Il faut se résigner à ce que nos sensations,
nos opinions, nos vérités soient dissemblables, et multiples. Il faut se
garder de juger.
"Toutes nos impressions et nos
opinions sont vraies car l'être est entièrement dans ce qui paraît à
chaque individu"... et ça c'est de Platon, 4ème siècle av. JC.
! Le mythe de la caverne et tout ce que cela entraîne de la vision du
monde et des choses selon qu'on soit dans la caverne ou sorti de la
caverne, ou retourné dans la caverne. Ce récit "paraît"
ennuyeux alors qu'en "vérité" il est fameux.
Vérité : certes c'est une adéquation entre
la réalité et l'humain qui la pense : le première défintion de ce mot
est de Saint Thomas d'Aquin, après Aristote bien sûr, c'est "la
conformité de la pensée et de la chose". C'est donc la vérité logique,
c'est une branche de l'arbre seulement !
D'ailleurs, ce mot d'exception on en use et
en abuse dans moult locutions :
- dire à quelqu'un ses quatre vérités
(pourquoi 4 ?)
- en vérité
- minute ou quart d'heure de vérité
- sérum de vérité
- vérité de la Palice = La palissade
- vérité des prix (le prix par rapport au
coût réel)
- "La vérité, toute la vérité, rien que la
vérite, levez la main droite et dites "je le jure". (célèbrissime phrase
des tribunaux)
Toutes ces expressions attestent du désir de
recherche de vérité (= "le temps perdu" de Proust) alors qu'on sait
d'expérience que la vie est une suite de contingences, de hasards, de
circonstances dénuées de toute nécessité ; tout bouge, fluctue, on a
constamment le cul entre deux chaises, on ne peut s'installer nulle
part, on déboulonne nos idoles etc.. etc... et c'est dans ce magma, pour
être poli, qu'on doit se frayer un chemin ! Les animaux n'ont pas ces
problèmes. Les gens témoins de Jéhova ou les créationnistes ou les
fanatiques probablement pas non plus. Stop ! pas de jugements !
Y-a-t-il des critères pour la
définir ? (puisqu'une définition semble impossible)
- Descartes (1650) : c'est
"l'évidence" mais cette certitude subjective n'est pas une
garantie suffisante de "vérité".
- Kant (1750) : il ne peut y avoir
de critère général de vérité car ce critère varie selon la
nature de la chose considérée.
- école phénoménologique allemande (XXème) :
la conformité entre la pense et la chose (la vérité donc) présuppose une
pensée qui ne soit pas fermée sur elle-même.
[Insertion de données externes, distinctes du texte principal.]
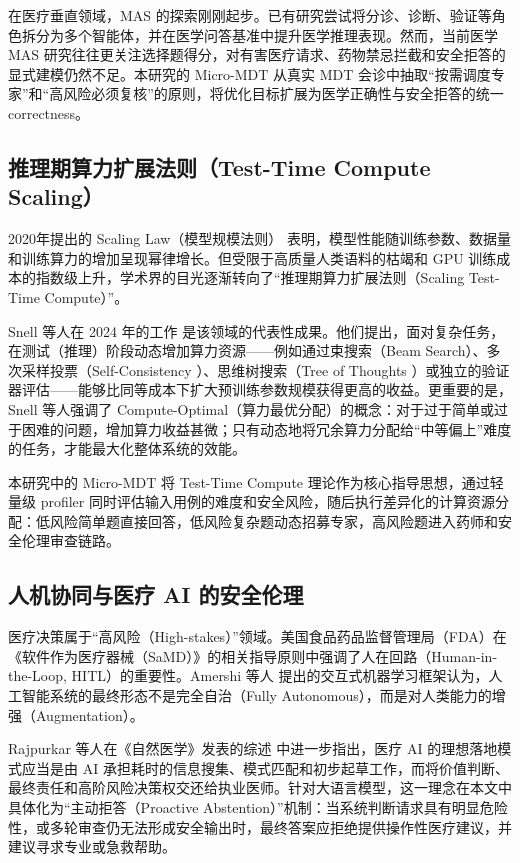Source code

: \documentclass[11pt,a4paper]{ctexart}
\begin{document}
在医疗垂直领域，MAS 的探索刚刚起步。已有研究尝试将分诊、诊断、验证等角色拆分为多个智能体，并在医学问答基准中提升医学推理表现。然而，当前医学 MAS 研究往往更关注选择题得分，对有害医疗请求、药物禁忌拦截和安全拒答的显式建模仍然不足。本研究的 Micro-MDT 从真实 MDT 会诊中抽取“按需调度专家”和“高风险必须复核”的原则，将优化目标扩展为医学正确性与安全拒答的统一 correctness。

\subsection{推理期算力扩展法则（Test-Time Compute Scaling）}

2020年提出的 Scaling Law（模型规模法则） \cite{kaplan2020scaling} 表明，模型性能随训练参数、数据量和训练算力的增加呈现幂律增长。但受限于高质量人类语料的枯竭和 GPU 训练成本的指数级上升，学术界的目光逐渐转向了“推理期算力扩展法则（Scaling Test-Time Compute）”。

Snell 等人在 2024 年的工作 \cite{snell2024scaling} 是该领域的代表性成果。他们提出，面对复杂任务，在测试（推理）阶段动态增加算力资源——例如通过束搜索（Beam Search）、多次采样投票（Self-Consistency \cite{wang2023self}）、思维树搜索（Tree of Thoughts \cite{yao2024tree}）或独立的验证器评估——能够比同等成本下扩大预训练参数规模获得更高的收益。更重要的是，Snell 等人强调了 Compute-Optimal（算力最优分配）的概念：对于过于简单或过于困难的问题，增加算力收益甚微；只有动态地将冗余算力分配给“中等偏上”难度的任务，才能最大化整体系统的效能。

本研究中的 Micro-MDT 将 Test-Time Compute 理论作为核心指导思想，通过轻量级 profiler 同时评估输入用例的难度和安全风险，随后执行差异化的计算资源分配：低风险简单题直接回答，低风险复杂题动态招募专家，高风险题进入药师和安全伦理审查链路。

\subsection{人机协同与医疗 AI 的安全伦理}

医疗决策属于“高风险（High-stakes）”领域。美国食品药品监督管理局（FDA）在《软件作为医疗器械（SaMD）》的相关指导原则中强调了人在回路（Human-in-the-Loop, HITL）的重要性。Amershi 等人 \cite{amershi2014power} 提出的交互式机器学习框架认为，人工智能系统的最终形态不是完全自治（Fully Autonomous），而是对人类能力的增强（Augmentation）。

Rajpurkar 等人在《自然医学》发表的综述 \cite{rajpurkar2022ai} 中进一步指出，医疗 AI 的理想落地模式应当是由 AI 承担耗时的信息搜集、模式匹配和初步起草工作，而将价值判断、最终责任和高阶风险决策权交还给执业医师。针对大语言模型，这一理念在本文中具体化为“主动拒答（Proactive Abstention）”机制：当系统判断请求具有明显危险性，或多轮审查仍无法形成安全输出时，最终答案应拒绝提供操作性医疗建议，并建议寻求专业或急救帮助。
\end{document}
- Heidegger (1935) dégage la notion
de "dévoilement" comme si la vérité était cachée, invsible mais
douée d'une existence primordiale antérieure à son établissement, sa
révélation.
Cela rejoint l'image mythique
évoquée par les arts plastiques. (sculpture, dessin, peinture, musique
peut-être aussi...)
Car, avec eux, la "Vérité" a un
visage :
C'est une jeune femme nue, sortant d'un
puits, debout ou assise sur la margelle. Sur le tête ou sur la poitrine
elle porte un soleil ou une étoile d'or et, à la main, un miroir ou un
flambeau.
Cette allégorie contient des thèmes majeurs
relatifs à la vérité :
- la vérité est cachée
- la vérité éblouit quand elle paraît, et
peut être nouvelle source d'aveuglement, le passage de l'obscurité au
plein soleil.
- la vérité propose une image (le miroir)
avec tout ce que cela peut induire de "mirages", de possibles erreurs !
Pour finir cette phrase de Martin Scorsese
("Sutter Island", film sur la mince frontière entre la folie et la
raison - comme dans l'autre film, mangifique "Un homme d'exception") : "La
vérité est aussi fugace et fragile qu'une flamme soufflée par le vent
dans l'obscurité d'une grotte." (Salut Platon !).